Could you write out all the records once more, exactly?

(Beginning of RECORDS FOR THIS TASK)

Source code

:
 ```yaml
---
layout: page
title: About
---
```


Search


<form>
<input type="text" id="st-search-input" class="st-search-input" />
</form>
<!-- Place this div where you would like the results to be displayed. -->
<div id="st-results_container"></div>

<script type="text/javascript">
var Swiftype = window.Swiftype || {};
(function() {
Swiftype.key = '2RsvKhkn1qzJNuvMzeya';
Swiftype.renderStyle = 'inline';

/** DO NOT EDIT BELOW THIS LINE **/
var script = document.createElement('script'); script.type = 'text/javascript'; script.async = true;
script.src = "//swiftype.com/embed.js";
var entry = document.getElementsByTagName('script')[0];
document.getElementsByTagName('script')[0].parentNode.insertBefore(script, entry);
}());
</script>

(End of RECORDS FOR THIS TASK)

ANSWER FOR THE TASK |
Source code

:
 ```yaml
---
layout: page
title: About
---
```


Search


<form>
<input type="text" id="st-search-input" class="st-search-input" />
</form>
<!-- Place this div where you would like the results to be displayed. -->
<div id="st-results_container"></div>

<script type="text/javascript">
var Swiftype = window.Swiftype || {};
(function() {
Swiftype.key = '2RsvKhkn1qzJNuvMzeya';
Swiftype.renderStyle = 'inline';

/** DO NOT EDIT BELOW THIS LINE **/
var script = document.createElement('script'); script.type = 'text/javascript'; script.async = true;
script.src = "//swiftype.com/embed.js";
var entry = document.getElementsByTagName('script')[0];
document.getElementsByTagName('script')[0].parentNode.insertBefore(script, entry);
}());
</script>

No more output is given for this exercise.